En el camino de vuelta, Seschi estuvo más silencioso de lo habitual. No podía sacarse de la cabeza a aquel enemigo evanescente, que desaparecía en cuanto se acercaba demasiado a él. Nunca había podido librarse de una sorda angustia al recordar la aventura terrorífica que había vivido a los seis años, cuando los miembros de la secta de la Serpiente los habían raptado, a Jirá y a él, para ofrecerlos en sacrificio a su bárbaro dios. En aquella época era demasiado joven para darse cuenta de la inmunda perversidad de los sacerdotes fanáticos, pero Inmaj, a quien debían la vida, le había contado con todo detalle aquel período turbulento. No sabía qué pensar. Tal vez Meren-Set hubiera fallecido realmente a causa de la muerte negra y la tumba de Biblos fuese, en efecto, la suya. El soldado que había descubierto su desaparición era digno de confianza. Además, nadie le obligaba a revelar lo que sabía. Sin embargo, Seschi no podía rechazar del todo la hipótesis de un montaje. Meren-Set habría pretendido que lo creyeran muerto para renacer en la piel de otro personaje. ¿Acaso no había ya actuando así al adoptar la personalidad de Kayanj-Hotep? Cuanto más examinaba el problema, más convencido estaba de que seguía vivo. Sin duda esperaba triunfar para darse a conocer. Los niños degollados de los que le había hablado Djoser tendían a confirmar la reaparición de la maldita secta de Set-Baal, que él había creado.

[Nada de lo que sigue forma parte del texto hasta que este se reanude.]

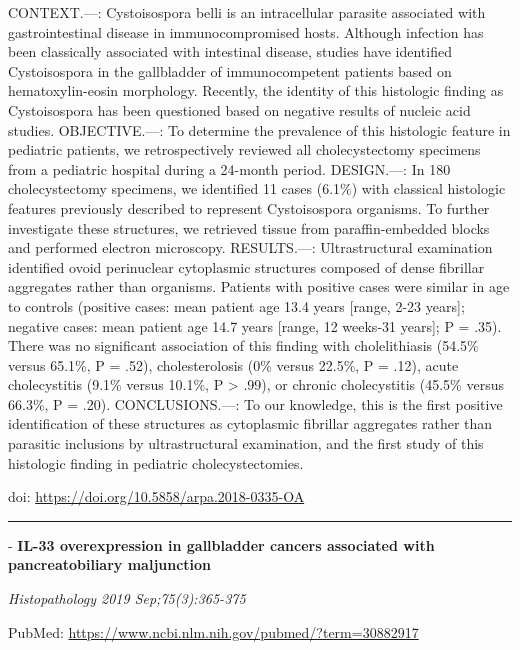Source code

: \documentclass[
]{article}
\renewcommand{\linethickness}{0.05em}
\begin{document}
CONTEXT.---: Cystoisospora belli is an intracellular parasite associated
with gastrointestinal disease in immunocompromised hosts. Although
infection has been classically associated with intestinal disease,
studies have identified Cystoisospora in the gallbladder of
immunocompetent patients based on hematoxylin-eosin morphology.
Recently, the identity of this histologic finding as Cystoisospora has
been questioned based on negative results of nucleic acid studies.
OBJECTIVE.---: To determine the prevalence of this histologic feature in
pediatric patients, we retrospectively reviewed all cholecystectomy
specimens from a pediatric hospital during a 24-month period.
DESIGN.---: In 180 cholecystectomy specimens, we identified 11 cases
(6.1\%) with classical histologic features previously described to
represent Cystoisospora organisms. To further investigate these
structures, we retrieved tissue from paraffin-embedded blocks and
performed electron microscopy. RESULTS.---: Ultrastructural examination
identified ovoid perinuclear cytoplasmic structures composed of dense
fibrillar aggregates rather than organisms. Patients with positive cases
were similar in age to controls (positive cases: mean patient age 13.4
years {[}range, 2-23 years{]}; negative cases: mean patient age 14.7
years {[}range, 12 weeks-31 years{]}; P = .35). There was no significant
association of this finding with cholelithiasis (54.5\% versus 65.1\%, P
= .52), cholesterolosis (0\% versus 22.5\%, P = .12), acute
cholecystitis (9.1\% versus 10.1\%, P \textgreater{} .99), or chronic
cholecystitis (45.5\% versus 66.3\%, P = .20). CONCLUSIONS.---: To our
knowledge, this is the first positive identification of these structures
as cytoplasmic fibrillar aggregates rather than parasitic inclusions by
ultrastructural examination, and the first study of this histologic
finding in pediatric cholecystectomies.

doi: \url{https://doi.org/10.5858/arpa.2018-0335-OA}

\begin{center}\rule{0.5\linewidth}{\linethickness}\end{center}

- \textbf{IL-33 overexpression in gallbladder cancers associated with
pancreatobiliary maljunction}

\emph{Histopathology 2019 Sep;75(3):365-375}

PubMed: \url{https://www.ncbi.nlm.nih.gov/pubmed/?term=30882917}
\end{document}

Lo único que molestaba al joven era aquel signo del cocodrilo, símbolo de la agresividad y la ira. No correspondía a la secta de las Serpientes. Pero, si no se trataba de Meren-Set, ¿quién podía ser ese otro adversario, suficientemente poderoso para concertar una alianza con los hititas y expandir sus ramificaciones hasta el suelo de Kemit?